1-Sentence-Summary: No Self No Problem is a provocative read about the implications of Buddhism in neuroscience, and more specifically about the idea that the self is only a product of the mind, meaning that there is no “I”.
Read in: 4 minutes
Favorite quote from the author:
The world is largely split into two philosophies: the Westerners with their intellectual approach to life and the Eastern way of thinking. Westerners are all about science, facts, numbers, and leaving no room for subjectivity in certain areas of life, while Easterners prefer a rather holistic approach to the world.
Eastern medicine, philosophy, and religion are all part of another way of thinking. However, when the two merge, it can be pretty interesting to see what comes out of it. In No Self No Problem, the author narrows the gap between the two and explains how Buddhism philosophy plays a central role in neuroscience.
Here are three of my favorite lessons from the book:
- The illusion of yourself begins in the left side of your brain.
- The “I” you grew up believing in is an illusion, and it can also cause you a lot of pain.
- If you train the right side of your brain to be more aware, you’ll also awaken your intuition.
Ready to learn more about the way in which philosophy, Buddhism and science meet? How you’re not really what you think you are, but rather an interpretation of your brain? If so, let’s begin!
Lesson 1: We think in terms of “I” due to the left side of the brain, which is a storyteller.
What would you answer if somebody asked you who you are? Would you say you are your profession, your civilian status, or perhaps your gender? Would you say you are a doctor, a wife, a daughter, or something similar?
Yes, you would. Our brain is fooling us continuously into believing that we are something that language can define when we’re not. There is no such thing as a self. We are made up of many different parts that work together as one being.
The mind is simply a collection of thoughts, feelings and emotions that make up who we think we are. It all comes down to the left side of your brain, which is responsible for language and storytelling. This side is telling you who you are, and it is wrong.
It is also responsible for interpreting what you see, yet that’s also quite abstract, as it’s only as real as the language you use to describe your surroundings. Don’t get me wrong – these mechanisms are useful for humans. However, they’re only as real as we make them be!
Lesson 2: The problem with “I” and with using language to make sense of the world is that it causes suffering.
When we use our language system and the mind to interpret what we see, hear, and feel, we’re essentially trying to make sense of the world. Everyone does it. That’s how we define the “I”, and everything that follows.
However, with benefits, disadvantages come. In our case, suffering and pain is a result of these thinking processes. We are used to patterns, and we use them to make sense of things too.

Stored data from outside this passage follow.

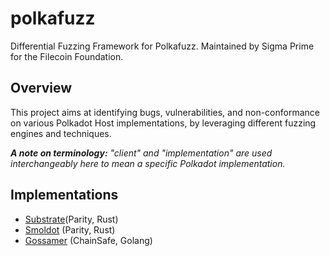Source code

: # polkafuzz


Differential Fuzzing Framework for Polkafuzz.
Maintained by Sigma Prime for the Filecoin Foundation.

## Overview

This project aims at identifying bugs, vulnerabilities, and non-conformance on various Polkadot Host implementations, by leveraging different fuzzing engines and techniques.


_**A note on terminology:** "client" and "implementation" are used interchangeably here to mean a specific Polkadot implementation._

## Implementations

* [Substrate](https://github.com/paritytech/substrate)(Parity, Rust)
* [Smoldot](https://github.com/paritytech/smoldot) (Parity, Rust)
* [Gossamer](https://github.com/ChainSafe/gossamer) (ChainSafe, Golang)
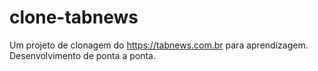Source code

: # clone-tabnews
Um projeto de clonagem do https://tabnews.com.br para aprendizagem. Desenvolvimento de ponta a ponta.
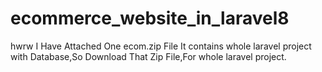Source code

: # ecommerce_website_in_laravel8
hwrw I Have Attached One ecom.zip File It contains whole laravel project with Database,So Download That Zip File,For whole laravel project.
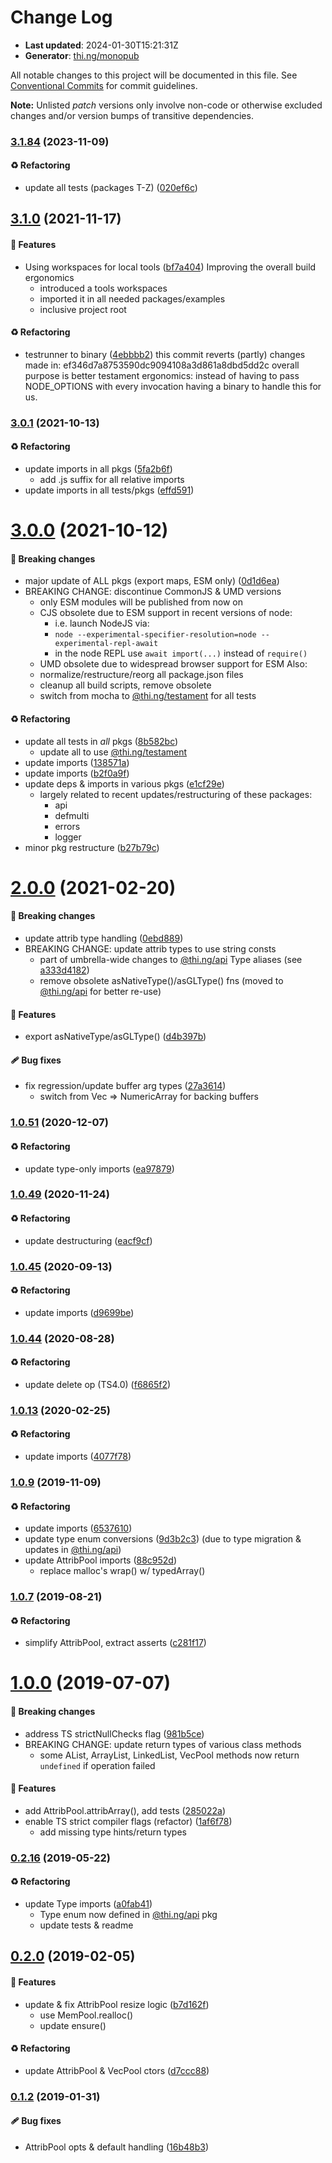 # Change Log

- **Last updated**: 2024-01-30T15:21:31Z
- **Generator**: [thi.ng/monopub](https://thi.ng/monopub)

All notable changes to this project will be documented in this file.
See [Conventional Commits](https://conventionalcommits.org/) for commit guidelines.

**Note:** Unlisted _patch_ versions only involve non-code or otherwise excluded changes
and/or version bumps of transitive dependencies.

### [3.1.84](https://github.com/thi-ng/umbrella/tree/@thi.ng/vector-pools@3.1.84) (2023-11-09)

#### ♻️ Refactoring

- update all tests (packages T-Z) ([020ef6c](https://github.com/thi-ng/umbrella/commit/020ef6c))

## [3.1.0](https://github.com/thi-ng/umbrella/tree/@thi.ng/vector-pools@3.1.0) (2021-11-17)

#### 🚀 Features

- Using workspaces for local tools ([bf7a404](https://github.com/thi-ng/umbrella/commit/bf7a404))
  Improving the overall build ergonomics
  - introduced a tools workspaces
  - imported it in all needed packages/examples
  - inclusive project root

#### ♻️ Refactoring

- testrunner to binary ([4ebbbb2](https://github.com/thi-ng/umbrella/commit/4ebbbb2))
  this commit reverts (partly) changes made in:
  ef346d7a8753590dc9094108a3d861a8dbd5dd2c
  overall purpose is better testament ergonomics:
  instead of having to pass NODE_OPTIONS with every invocation
  having a binary to handle this for us.

### [3.0.1](https://github.com/thi-ng/umbrella/tree/@thi.ng/vector-pools@3.0.1) (2021-10-13)

#### ♻️ Refactoring

- update imports in all pkgs ([5fa2b6f](https://github.com/thi-ng/umbrella/commit/5fa2b6f))
  - add .js suffix for all relative imports
- update imports in all tests/pkgs ([effd591](https://github.com/thi-ng/umbrella/commit/effd591))

# [3.0.0](https://github.com/thi-ng/umbrella/tree/@thi.ng/vector-pools@3.0.0) (2021-10-12)

#### 🛑 Breaking changes

- major update of ALL pkgs (export maps, ESM only) ([0d1d6ea](https://github.com/thi-ng/umbrella/commit/0d1d6ea))
- BREAKING CHANGE: discontinue CommonJS & UMD versions
  - only ESM modules will be published from now on
  - CJS obsolete due to ESM support in recent versions of node:
    - i.e. launch NodeJS via:
    - `node --experimental-specifier-resolution=node --experimental-repl-await`
    - in the node REPL use `await import(...)` instead of `require()`
  - UMD obsolete due to widespread browser support for ESM
  Also:
  - normalize/restructure/reorg all package.json files
  - cleanup all build scripts, remove obsolete
  - switch from mocha to [@thi.ng/testament](https://github.com/thi-ng/umbrella/tree/main/packages/testament) for all tests

#### ♻️ Refactoring

- update all tests in _all_ pkgs ([8b582bc](https://github.com/thi-ng/umbrella/commit/8b582bc))
  - update all to use [@thi.ng/testament](https://github.com/thi-ng/umbrella/tree/main/packages/testament)
- update imports ([138571a](https://github.com/thi-ng/umbrella/commit/138571a))
- update imports ([b2f0a9f](https://github.com/thi-ng/umbrella/commit/b2f0a9f))
- update deps & imports in various pkgs ([e1cf29e](https://github.com/thi-ng/umbrella/commit/e1cf29e))
  - largely related to recent updates/restructuring of these packages:
    - api
    - defmulti
    - errors
    - logger
- minor pkg restructure ([b27b79c](https://github.com/thi-ng/umbrella/commit/b27b79c))

# [2.0.0](https://github.com/thi-ng/umbrella/tree/@thi.ng/vector-pools@2.0.0) (2021-02-20)

#### 🛑 Breaking changes

- update attrib type handling ([0ebd889](https://github.com/thi-ng/umbrella/commit/0ebd889))
- BREAKING CHANGE: update attrib types to use string consts
  - part of umbrella-wide changes to [@thi.ng/api](https://github.com/thi-ng/umbrella/tree/main/packages/api) Type aliases
    (see [a333d4182](https://github.com/thi-ng/umbrella/commit/a333d4182))
  - remove obsolete asNativeType()/asGLType() fns
    (moved to [@thi.ng/api](https://github.com/thi-ng/umbrella/tree/main/packages/api) for better re-use)

#### 🚀 Features

- export asNativeType/asGLType() ([d4b397b](https://github.com/thi-ng/umbrella/commit/d4b397b))

#### 🩹 Bug fixes

- fix regression/update buffer arg types ([27a3614](https://github.com/thi-ng/umbrella/commit/27a3614))
  - switch from Vec => NumericArray for backing buffers

### [1.0.51](https://github.com/thi-ng/umbrella/tree/@thi.ng/vector-pools@1.0.51) (2020-12-07)

#### ♻️ Refactoring

- update type-only imports ([ea97879](https://github.com/thi-ng/umbrella/commit/ea97879))

### [1.0.49](https://github.com/thi-ng/umbrella/tree/@thi.ng/vector-pools@1.0.49) (2020-11-24)

#### ♻️ Refactoring

- update destructuring ([eacf9cf](https://github.com/thi-ng/umbrella/commit/eacf9cf))

### [1.0.45](https://github.com/thi-ng/umbrella/tree/@thi.ng/vector-pools@1.0.45) (2020-09-13)

#### ♻️ Refactoring

- update imports ([d9699be](https://github.com/thi-ng/umbrella/commit/d9699be))

### [1.0.44](https://github.com/thi-ng/umbrella/tree/@thi.ng/vector-pools@1.0.44) (2020-08-28)

#### ♻️ Refactoring

- update delete op (TS4.0) ([f6865f2](https://github.com/thi-ng/umbrella/commit/f6865f2))

### [1.0.13](https://github.com/thi-ng/umbrella/tree/@thi.ng/vector-pools@1.0.13) (2020-02-25)

#### ♻️ Refactoring

- update imports ([4077f78](https://github.com/thi-ng/umbrella/commit/4077f78))

### [1.0.9](https://github.com/thi-ng/umbrella/tree/@thi.ng/vector-pools@1.0.9) (2019-11-09)

#### ♻️ Refactoring

- update imports ([6537610](https://github.com/thi-ng/umbrella/commit/6537610))
- update type enum conversions ([9d3b2c3](https://github.com/thi-ng/umbrella/commit/9d3b2c3))
  (due to type migration & updates in [@thi.ng/api](https://github.com/thi-ng/umbrella/tree/main/packages/api))
- update AttribPool imports ([88c952d](https://github.com/thi-ng/umbrella/commit/88c952d))
  - replace malloc's wrap() w/ typedArray()

### [1.0.7](https://github.com/thi-ng/umbrella/tree/@thi.ng/vector-pools@1.0.7) (2019-08-21)

#### ♻️ Refactoring

- simplify AttribPool, extract asserts ([c281f17](https://github.com/thi-ng/umbrella/commit/c281f17))

# [1.0.0](https://github.com/thi-ng/umbrella/tree/@thi.ng/vector-pools@1.0.0) (2019-07-07)

#### 🛑 Breaking changes

- address TS strictNullChecks flag ([981b5ce](https://github.com/thi-ng/umbrella/commit/981b5ce))
- BREAKING CHANGE: update return types of various class methods
  - some AList, ArrayList, LinkedList, VecPool methods now return
    `undefined` if operation failed

#### 🚀 Features

- add AttribPool.attribArray(), add tests ([285022a](https://github.com/thi-ng/umbrella/commit/285022a))
- enable TS strict compiler flags (refactor) ([1af6f78](https://github.com/thi-ng/umbrella/commit/1af6f78))
  - add missing type hints/return types

### [0.2.16](https://github.com/thi-ng/umbrella/tree/@thi.ng/vector-pools@0.2.16) (2019-05-22)

#### ♻️ Refactoring

- update Type imports ([a0fab41](https://github.com/thi-ng/umbrella/commit/a0fab41))
  - Type enum now defined in [@thi.ng/api](https://github.com/thi-ng/umbrella/tree/main/packages/api) pkg
  - update tests & readme

## [0.2.0](https://github.com/thi-ng/umbrella/tree/@thi.ng/vector-pools@0.2.0) (2019-02-05)

#### 🚀 Features

- update & fix AttribPool resize logic ([b7d162f](https://github.com/thi-ng/umbrella/commit/b7d162f))
  - use MemPool.realloc()
  - update ensure()

#### ♻️ Refactoring

- update AttribPool & VecPool ctors ([d7ccc88](https://github.com/thi-ng/umbrella/commit/d7ccc88))

### [0.1.2](https://github.com/thi-ng/umbrella/tree/@thi.ng/vector-pools@0.1.2) (2019-01-31)

#### 🩹 Bug fixes

- AttribPool opts & default handling ([16b48b3](https://github.com/thi-ng/umbrella/commit/16b48b3))
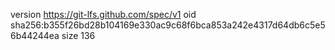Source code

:version https://git-lfs.github.com/spec/v1
oid sha256:b355f26bd28b104169e330ac9c68f6bca853a242e4317d64db6c5e56b44244ea
size 136
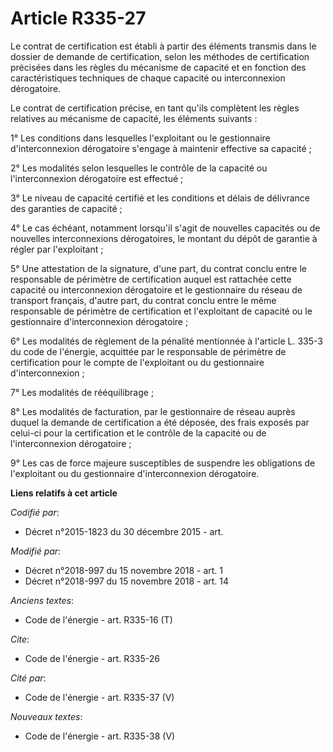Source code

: # Article R335-27

Le contrat de certification est établi à partir des éléments transmis dans le dossier de demande de certification, selon les
méthodes de certification précisées dans les règles du mécanisme de capacité et en fonction des caractéristiques techniques
de chaque capacité ou interconnexion dérogatoire.

Le contrat de certification précise, en tant qu'ils complètent les règles relatives au mécanisme de capacité, les éléments
suivants :

1° Les conditions dans lesquelles l'exploitant ou le gestionnaire d'interconnexion dérogatoire s'engage à maintenir effective
sa capacité ;

2° Les modalités selon lesquelles le contrôle de la capacité ou l'interconnexion dérogatoire est effectué ;

3° Le niveau de capacité certifié et les conditions et délais de délivrance des garanties de capacité ;

4° Le cas échéant, notamment lorsqu'il s'agit de nouvelles capacités ou de nouvelles interconnexions dérogatoires, le montant
du dépôt de garantie à régler par l'exploitant ;

5° Une attestation de la signature, d'une part, du contrat conclu entre le responsable de périmètre de certification auquel
est rattachée cette capacité ou interconnexion dérogatoire et le gestionnaire du réseau de transport français, d'autre part,
du contrat conclu entre le même responsable de périmètre de certification et l'exploitant de capacité ou le gestionnaire
d'interconnexion dérogatoire ;

6° Les modalités de règlement de la pénalité mentionnée à l'article L. 335-3 du code de l'énergie, acquittée par le
responsable de périmètre de certification pour le compte de l'exploitant ou du gestionnaire d'interconnexion ;

7° Les modalités de rééquilibrage ;

8° Les modalités de facturation, par le gestionnaire de réseau auprès duquel la demande de certification a été déposée, des
frais exposés par celui-ci pour la certification et le contrôle de la capacité ou de l'interconnexion dérogatoire ;

9° Les cas de force majeure susceptibles de suspendre les obligations de l'exploitant ou du gestionnaire d'interconnexion
dérogatoire.

**Liens relatifs à cet article**

_Codifié par_:

  - Décret n°2015-1823 du 30 décembre 2015 - art.

_Modifié par_:

  - Décret n°2018-997 du 15 novembre 2018 - art. 1
  - Décret n°2018-997 du 15 novembre 2018 - art. 14

_Anciens textes_:

  - Code de l'énergie - art. R335-16 (T)

_Cite_:

  - Code de l'énergie - art. R335-26

_Cité par_:

  - Code de l'énergie - art. R335-37 (V)

_Nouveaux textes_:

  - Code de l'énergie - art. R335-38 (V)
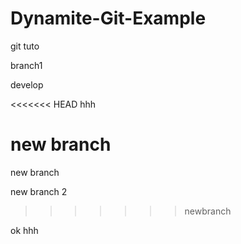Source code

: # Dynamite-Git-Example
git tuto

branch1

develop

<<<<<<< HEAD
hhh

new branch
=======

new branch

new branch 2
>>>>>>> newbranch


ok hhh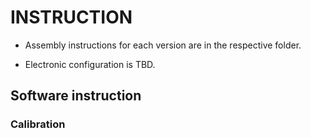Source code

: # INSTRUCTION

- Assembly instructions for each version are in the respective folder.

- Electronic configuration is TBD.


## Software instruction

### Calibration
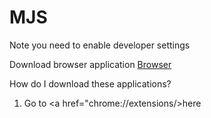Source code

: # MJS

Note you need to enable developer settings

Download browser application
<a href="https://github.com/ProBukkit/MJS/raw/master/Browser.crx" download>Browser</a>

How do I download these applications?
1. Go to <a href="chrome://extensions/>here</a>
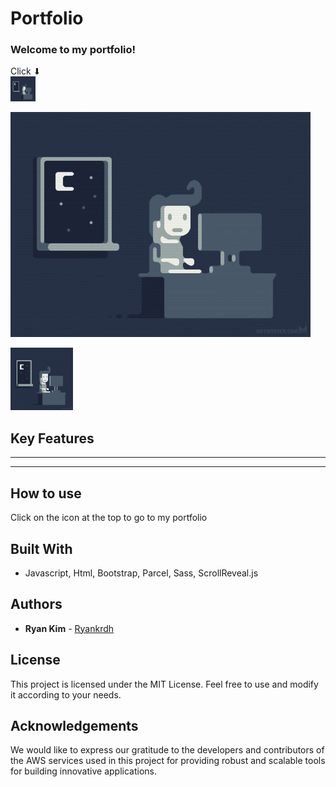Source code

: # Portfolio

### Welcome to my portfolio!

Click ⬇</br>
<img src="src/assets/programmer1.gif" width="40" height="40" />

[![ryankrdh.surge.sh](src/assets/programmer1.gif)](src/assets/programmer1.gif)

<a href="ryankrdh.surge.sh"><img src="src/assets/programmer1.gif" width="100" height="100"></a>

## Key Features

---

---

## How to use

Click on the icon at the top to go to my portfolio

## Built With

- Javascript, Html, Bootstrap, Parcel, Sass, ScrollReveal.js

## Authors

- **Ryan Kim** - [Ryankrdh](https://github.com/ryankrdh)

## License

This project is licensed under the MIT License. Feel free to use and modify it according to your needs.

## Acknowledgements

We would like to express our gratitude to the developers and contributors of the AWS services used in this project for providing robust and scalable tools for building innovative applications.
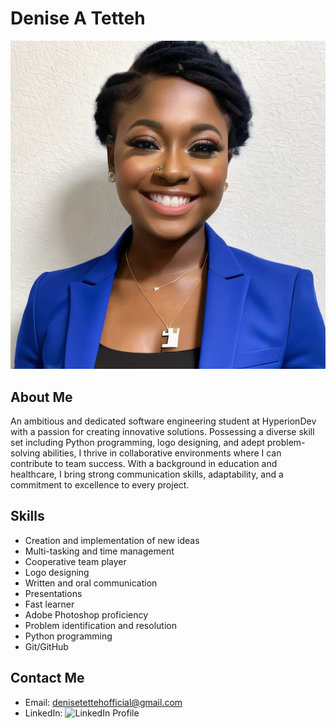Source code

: # **Denise A Tetteh**
![Profile Picture](GitHubProfilePic.png)
## **About Me**
An ambitious and dedicated software engineering student at HyperionDev with a passion for creating innovative solutions. Possessing a diverse skill set including Python programming, logo designing, and adept problem-solving abilities, I thrive in collaborative environments where I can contribute to team success. With a background in education and healthcare, I bring strong communication skills, adaptability, and a commitment to excellence to every project.
## Skills
* Creation and implementation of new ideas  
* Multi-tasking and time management
* Cooperative team player
* Logo designing
* Written and oral communication
* Presentations
* Fast learner
* Adobe Photoshop proficiency
* Problem identification and resolution
* Python programming
* Git/GitHub
## **Contact Me**
* Email: denisetettehofficial@gmail.com
* LinkedIn: ![LinkedIn Profile](http://linkedin.com/in/denise-tetteh-874897285)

Therefore, if we see a pattern that our brain recognizes as something unpleasant, we suffer. Our suffering is real and palpable, and it can cause plenty of damage in the long run. However, these life scenarios can only cause us as much suffering as we let them.
If you choose not to take them for good and understand that everything you see is the interpretation of your brain, things will take a turn for the better. Always assume that there’s more to it that you’re not aware of and that your thoughts are not always reality.
Lesson 3: Moving your body can help you gain more control of your brain and activate its right side.
The right brain is responsible for spatial consciousness and movement. It’s not surprising that the best way to tap into your right-brain side is through movement-based activities, such as yoga, exercise, or even meditation.
When you move, you’re making use of certain brain functions that would otherwise remain silenced. Yoga can help you increase focus, reduce stress, and improve memory retention. In fact, non-language function is what the right side is all about.
In yoga or meditation, the brain needs to stop thinking and start doing, which is why these types of exercises are great at helping your nonverbal side of the brain be more aware. In fact, with all this awareness comes another remarkable superpower we as humans have – intuition.
That’s right! Moving and focusing on eliminating thoughts and language can help you become more conscious of yourself and your surroundings. With this side of your brain active, scientists have discovered that you can actually make better decisions.
No Self No Problem Review
No Self No Problem teaches you about how the brain functions and how you can to hack into your own mind and learn to control the left side and the right side of your brain.
The only way to understand your mind is to be fully aware of its functions and the way you use it to make sense of the world.
The author bridges the gap between religion and science by pointing out a common point between the two and how they’re, in fact, quite similar at the core.
Reading this book will not only make you smarter, but it’ll also help you help yourself more and become more objective, aware, and intuitive. I recommend this read, as long as you’re willing to really pay attention to what the author has to say.
Who would I recommend the No Self No Problem summary to?
The 40-year-old person who just discovered yoga and the power of meditation, the 24-year-old who is a health-conscious person with a passion for yoga, or the 36-year-old philosophy teacher who enjoys a scientific lecture that can teach them new ideas.